------ Source information
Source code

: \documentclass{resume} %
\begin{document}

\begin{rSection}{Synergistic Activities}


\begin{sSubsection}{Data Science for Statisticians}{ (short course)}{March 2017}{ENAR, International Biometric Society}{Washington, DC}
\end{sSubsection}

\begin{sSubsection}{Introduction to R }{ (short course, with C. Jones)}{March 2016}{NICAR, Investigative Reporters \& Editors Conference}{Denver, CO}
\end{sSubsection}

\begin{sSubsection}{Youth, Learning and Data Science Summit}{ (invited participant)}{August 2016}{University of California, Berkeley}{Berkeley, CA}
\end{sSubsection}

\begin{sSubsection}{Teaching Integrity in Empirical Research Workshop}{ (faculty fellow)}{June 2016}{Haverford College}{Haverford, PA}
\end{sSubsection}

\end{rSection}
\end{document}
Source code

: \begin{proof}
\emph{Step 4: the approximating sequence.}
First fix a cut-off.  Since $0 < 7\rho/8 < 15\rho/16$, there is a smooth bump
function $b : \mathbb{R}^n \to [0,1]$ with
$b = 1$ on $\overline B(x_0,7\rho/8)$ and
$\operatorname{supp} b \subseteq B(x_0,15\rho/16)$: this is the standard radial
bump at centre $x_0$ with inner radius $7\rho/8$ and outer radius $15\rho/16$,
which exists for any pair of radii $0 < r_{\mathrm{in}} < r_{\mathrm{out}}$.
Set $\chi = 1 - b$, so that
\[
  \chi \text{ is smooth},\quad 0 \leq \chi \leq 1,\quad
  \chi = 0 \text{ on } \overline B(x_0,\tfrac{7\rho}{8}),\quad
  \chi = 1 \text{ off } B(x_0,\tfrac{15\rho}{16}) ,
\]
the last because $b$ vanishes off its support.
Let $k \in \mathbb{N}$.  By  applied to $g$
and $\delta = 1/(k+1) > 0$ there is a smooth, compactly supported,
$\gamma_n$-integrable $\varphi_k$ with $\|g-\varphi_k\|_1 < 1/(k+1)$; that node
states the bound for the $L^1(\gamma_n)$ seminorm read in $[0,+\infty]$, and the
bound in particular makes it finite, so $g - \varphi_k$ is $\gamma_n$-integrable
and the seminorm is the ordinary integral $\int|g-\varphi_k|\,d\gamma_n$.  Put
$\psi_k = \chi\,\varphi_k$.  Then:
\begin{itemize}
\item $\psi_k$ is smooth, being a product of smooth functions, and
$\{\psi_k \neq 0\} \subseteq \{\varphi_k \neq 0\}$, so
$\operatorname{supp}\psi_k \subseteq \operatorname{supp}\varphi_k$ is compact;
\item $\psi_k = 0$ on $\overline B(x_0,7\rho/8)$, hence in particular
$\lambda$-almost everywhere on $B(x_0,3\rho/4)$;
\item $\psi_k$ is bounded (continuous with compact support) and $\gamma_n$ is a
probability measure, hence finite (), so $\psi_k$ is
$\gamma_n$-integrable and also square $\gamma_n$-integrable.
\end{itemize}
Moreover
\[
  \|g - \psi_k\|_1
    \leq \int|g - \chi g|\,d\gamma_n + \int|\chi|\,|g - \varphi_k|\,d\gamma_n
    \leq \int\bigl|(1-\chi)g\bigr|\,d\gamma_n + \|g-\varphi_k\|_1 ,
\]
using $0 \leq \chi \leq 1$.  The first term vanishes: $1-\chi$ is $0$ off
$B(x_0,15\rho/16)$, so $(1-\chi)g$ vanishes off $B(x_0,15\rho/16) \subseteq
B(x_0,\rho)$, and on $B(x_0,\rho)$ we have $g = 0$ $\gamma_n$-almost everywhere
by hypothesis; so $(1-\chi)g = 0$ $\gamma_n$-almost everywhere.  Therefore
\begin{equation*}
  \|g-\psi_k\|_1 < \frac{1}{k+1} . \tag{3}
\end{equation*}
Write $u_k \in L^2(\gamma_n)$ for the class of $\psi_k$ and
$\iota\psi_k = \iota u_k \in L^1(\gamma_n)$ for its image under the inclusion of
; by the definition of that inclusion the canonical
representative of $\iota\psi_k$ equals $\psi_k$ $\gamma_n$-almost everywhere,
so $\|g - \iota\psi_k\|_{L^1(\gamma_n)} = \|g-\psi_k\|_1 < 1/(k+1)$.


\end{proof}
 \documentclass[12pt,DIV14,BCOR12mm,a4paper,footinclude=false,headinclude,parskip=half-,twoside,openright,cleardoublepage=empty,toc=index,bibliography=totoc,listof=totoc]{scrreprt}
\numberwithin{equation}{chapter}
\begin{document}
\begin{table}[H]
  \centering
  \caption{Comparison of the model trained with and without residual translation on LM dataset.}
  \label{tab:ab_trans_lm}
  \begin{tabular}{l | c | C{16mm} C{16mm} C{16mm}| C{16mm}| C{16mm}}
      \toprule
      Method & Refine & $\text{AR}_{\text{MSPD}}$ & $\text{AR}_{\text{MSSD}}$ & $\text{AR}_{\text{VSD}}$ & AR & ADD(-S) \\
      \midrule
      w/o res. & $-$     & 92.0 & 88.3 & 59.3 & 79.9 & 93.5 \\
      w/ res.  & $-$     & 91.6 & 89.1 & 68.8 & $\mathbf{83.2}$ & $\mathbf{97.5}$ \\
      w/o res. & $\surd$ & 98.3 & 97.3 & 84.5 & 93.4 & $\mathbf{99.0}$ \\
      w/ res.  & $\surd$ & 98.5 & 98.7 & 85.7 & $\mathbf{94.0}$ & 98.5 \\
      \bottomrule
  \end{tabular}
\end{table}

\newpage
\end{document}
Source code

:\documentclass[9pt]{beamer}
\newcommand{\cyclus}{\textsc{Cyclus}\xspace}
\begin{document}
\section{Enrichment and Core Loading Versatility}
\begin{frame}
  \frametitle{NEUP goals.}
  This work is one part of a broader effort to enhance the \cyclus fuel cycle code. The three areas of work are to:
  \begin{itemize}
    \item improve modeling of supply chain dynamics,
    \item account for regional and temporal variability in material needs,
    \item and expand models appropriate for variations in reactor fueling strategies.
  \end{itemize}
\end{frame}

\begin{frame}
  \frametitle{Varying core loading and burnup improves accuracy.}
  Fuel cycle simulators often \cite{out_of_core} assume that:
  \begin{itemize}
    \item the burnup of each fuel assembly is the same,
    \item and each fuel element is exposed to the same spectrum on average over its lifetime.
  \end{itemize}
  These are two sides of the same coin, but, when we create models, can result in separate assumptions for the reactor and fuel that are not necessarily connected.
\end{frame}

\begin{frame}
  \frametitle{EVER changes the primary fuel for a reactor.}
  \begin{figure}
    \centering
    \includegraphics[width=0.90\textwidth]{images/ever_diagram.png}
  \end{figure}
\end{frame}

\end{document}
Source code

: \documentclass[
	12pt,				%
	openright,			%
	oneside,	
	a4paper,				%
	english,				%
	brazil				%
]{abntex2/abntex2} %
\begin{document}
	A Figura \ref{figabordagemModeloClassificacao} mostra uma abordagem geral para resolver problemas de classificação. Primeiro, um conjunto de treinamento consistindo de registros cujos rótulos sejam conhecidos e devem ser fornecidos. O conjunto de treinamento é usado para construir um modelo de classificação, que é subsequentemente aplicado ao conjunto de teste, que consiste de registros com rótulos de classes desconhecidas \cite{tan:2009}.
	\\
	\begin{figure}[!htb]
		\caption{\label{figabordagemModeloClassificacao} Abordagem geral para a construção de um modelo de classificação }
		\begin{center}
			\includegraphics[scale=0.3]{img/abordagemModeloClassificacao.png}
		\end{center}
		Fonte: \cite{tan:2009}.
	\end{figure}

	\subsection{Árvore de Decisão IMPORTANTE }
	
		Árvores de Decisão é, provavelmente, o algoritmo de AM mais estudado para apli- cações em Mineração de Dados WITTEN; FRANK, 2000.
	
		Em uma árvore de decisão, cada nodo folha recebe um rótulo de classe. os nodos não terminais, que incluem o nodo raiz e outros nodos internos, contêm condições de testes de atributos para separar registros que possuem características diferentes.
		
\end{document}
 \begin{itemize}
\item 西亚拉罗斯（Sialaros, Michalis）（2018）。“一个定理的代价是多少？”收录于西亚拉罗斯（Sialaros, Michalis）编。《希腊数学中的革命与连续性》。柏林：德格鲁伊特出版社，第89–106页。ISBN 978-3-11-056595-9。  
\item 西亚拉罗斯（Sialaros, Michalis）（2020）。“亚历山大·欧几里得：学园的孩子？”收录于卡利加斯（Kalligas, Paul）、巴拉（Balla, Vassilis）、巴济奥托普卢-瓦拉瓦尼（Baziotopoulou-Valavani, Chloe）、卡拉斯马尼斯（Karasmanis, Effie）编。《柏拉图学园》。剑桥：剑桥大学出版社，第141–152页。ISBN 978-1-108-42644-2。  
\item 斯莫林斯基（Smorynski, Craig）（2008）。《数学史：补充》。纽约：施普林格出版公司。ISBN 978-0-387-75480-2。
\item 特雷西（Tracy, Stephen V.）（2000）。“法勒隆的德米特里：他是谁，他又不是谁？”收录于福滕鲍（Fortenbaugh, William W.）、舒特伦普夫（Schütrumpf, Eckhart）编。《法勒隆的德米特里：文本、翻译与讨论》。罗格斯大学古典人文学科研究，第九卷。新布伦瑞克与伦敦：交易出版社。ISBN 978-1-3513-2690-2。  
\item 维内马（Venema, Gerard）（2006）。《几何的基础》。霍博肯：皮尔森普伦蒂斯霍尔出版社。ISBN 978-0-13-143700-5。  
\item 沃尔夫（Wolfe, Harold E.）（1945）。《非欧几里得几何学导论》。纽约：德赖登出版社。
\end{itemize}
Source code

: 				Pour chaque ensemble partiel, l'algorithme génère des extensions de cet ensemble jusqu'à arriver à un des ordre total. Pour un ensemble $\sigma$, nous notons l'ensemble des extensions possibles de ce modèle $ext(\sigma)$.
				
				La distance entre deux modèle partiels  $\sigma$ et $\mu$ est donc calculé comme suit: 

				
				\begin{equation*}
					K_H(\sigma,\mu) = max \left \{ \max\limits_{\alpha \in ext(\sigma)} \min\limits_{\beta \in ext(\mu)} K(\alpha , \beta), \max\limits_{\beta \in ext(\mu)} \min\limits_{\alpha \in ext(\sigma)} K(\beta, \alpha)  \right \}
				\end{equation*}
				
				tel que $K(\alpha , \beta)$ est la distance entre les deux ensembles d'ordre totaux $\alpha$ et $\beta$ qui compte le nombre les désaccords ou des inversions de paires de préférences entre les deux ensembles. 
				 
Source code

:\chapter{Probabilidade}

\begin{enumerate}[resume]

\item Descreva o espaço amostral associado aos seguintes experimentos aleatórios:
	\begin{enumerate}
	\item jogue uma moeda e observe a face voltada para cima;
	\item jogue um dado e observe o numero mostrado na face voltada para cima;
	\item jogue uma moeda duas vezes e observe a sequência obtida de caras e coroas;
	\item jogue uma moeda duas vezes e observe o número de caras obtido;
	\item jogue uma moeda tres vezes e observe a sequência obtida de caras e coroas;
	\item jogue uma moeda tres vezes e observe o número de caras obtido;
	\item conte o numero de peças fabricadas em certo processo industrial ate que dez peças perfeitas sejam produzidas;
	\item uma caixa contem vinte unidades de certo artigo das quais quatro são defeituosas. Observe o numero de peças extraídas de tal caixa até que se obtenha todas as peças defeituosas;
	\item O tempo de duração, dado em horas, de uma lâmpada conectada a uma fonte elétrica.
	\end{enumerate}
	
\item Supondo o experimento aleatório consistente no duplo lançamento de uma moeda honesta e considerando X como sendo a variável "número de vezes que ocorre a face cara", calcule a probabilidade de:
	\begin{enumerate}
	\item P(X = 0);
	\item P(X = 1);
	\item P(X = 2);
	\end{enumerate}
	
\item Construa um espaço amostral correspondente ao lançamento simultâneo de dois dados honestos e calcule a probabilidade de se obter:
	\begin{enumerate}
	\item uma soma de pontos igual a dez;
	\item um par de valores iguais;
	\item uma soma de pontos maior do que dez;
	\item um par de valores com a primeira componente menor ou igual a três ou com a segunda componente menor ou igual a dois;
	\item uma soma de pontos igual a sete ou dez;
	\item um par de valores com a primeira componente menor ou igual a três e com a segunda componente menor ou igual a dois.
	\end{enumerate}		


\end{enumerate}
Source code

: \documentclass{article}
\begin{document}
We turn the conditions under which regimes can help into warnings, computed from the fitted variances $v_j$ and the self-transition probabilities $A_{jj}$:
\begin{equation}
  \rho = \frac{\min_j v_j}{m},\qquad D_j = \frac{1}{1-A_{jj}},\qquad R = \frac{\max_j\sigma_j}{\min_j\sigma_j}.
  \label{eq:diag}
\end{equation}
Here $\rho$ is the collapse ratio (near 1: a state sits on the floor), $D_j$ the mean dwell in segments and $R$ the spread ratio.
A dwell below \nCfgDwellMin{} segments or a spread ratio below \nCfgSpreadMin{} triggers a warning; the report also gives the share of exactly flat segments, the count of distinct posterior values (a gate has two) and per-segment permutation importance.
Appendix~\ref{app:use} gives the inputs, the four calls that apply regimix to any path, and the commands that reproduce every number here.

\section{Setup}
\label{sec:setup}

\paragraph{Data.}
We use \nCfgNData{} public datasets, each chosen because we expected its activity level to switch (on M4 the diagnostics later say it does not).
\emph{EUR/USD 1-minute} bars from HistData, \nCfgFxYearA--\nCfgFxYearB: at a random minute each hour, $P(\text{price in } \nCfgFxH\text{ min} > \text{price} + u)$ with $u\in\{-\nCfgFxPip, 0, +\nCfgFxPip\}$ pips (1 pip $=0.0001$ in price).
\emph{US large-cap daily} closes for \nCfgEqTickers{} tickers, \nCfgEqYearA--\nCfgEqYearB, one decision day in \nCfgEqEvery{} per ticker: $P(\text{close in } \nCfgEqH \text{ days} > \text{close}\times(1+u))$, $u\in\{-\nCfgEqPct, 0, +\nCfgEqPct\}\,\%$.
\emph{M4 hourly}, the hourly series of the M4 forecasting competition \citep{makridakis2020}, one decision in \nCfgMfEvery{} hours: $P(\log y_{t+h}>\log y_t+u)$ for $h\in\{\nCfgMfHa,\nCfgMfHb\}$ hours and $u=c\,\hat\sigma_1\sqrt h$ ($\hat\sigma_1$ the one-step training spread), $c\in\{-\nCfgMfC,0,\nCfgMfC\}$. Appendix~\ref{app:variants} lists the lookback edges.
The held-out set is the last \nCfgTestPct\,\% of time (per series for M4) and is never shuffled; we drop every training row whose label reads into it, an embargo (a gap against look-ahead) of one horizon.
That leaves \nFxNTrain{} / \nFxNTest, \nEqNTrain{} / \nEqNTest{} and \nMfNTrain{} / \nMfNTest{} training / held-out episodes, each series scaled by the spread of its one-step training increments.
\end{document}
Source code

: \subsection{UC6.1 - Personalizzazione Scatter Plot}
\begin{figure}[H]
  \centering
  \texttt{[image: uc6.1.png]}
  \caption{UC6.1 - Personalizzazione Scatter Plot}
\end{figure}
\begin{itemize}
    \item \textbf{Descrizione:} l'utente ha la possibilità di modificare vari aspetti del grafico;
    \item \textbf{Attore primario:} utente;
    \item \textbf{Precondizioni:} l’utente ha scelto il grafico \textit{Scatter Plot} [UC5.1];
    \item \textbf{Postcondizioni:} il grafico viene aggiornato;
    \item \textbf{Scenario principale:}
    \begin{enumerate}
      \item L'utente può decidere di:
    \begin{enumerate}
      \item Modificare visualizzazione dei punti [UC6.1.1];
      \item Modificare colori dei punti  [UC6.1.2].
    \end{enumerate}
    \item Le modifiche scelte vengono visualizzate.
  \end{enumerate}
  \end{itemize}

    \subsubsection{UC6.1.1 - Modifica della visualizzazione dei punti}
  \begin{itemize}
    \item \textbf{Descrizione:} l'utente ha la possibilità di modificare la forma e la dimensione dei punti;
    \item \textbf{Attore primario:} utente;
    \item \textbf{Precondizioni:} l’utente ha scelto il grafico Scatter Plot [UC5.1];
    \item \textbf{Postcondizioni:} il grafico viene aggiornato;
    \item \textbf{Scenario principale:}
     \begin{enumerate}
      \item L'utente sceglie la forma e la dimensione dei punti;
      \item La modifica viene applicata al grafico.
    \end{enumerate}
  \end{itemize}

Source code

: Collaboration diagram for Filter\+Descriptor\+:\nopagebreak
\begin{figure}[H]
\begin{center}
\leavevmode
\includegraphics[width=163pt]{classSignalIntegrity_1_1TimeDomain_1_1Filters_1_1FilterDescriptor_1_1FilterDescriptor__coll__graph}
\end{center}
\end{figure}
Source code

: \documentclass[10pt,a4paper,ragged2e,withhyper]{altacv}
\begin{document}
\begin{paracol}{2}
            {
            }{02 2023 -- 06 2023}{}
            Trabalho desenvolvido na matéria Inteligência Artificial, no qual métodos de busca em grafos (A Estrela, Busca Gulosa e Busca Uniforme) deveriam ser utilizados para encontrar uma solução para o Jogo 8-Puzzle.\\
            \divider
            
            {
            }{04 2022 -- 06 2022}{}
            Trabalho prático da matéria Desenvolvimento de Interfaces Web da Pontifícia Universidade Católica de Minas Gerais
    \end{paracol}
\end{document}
------------
» Problem details
The answer consists of every line above in which the word "tres" occurs.

» Written solution
	\item jogue uma moeda tres vezes e observe a sequência obtida de caras e coroas;
	\item jogue uma moeda tres vezes e observe o número de caras obtido;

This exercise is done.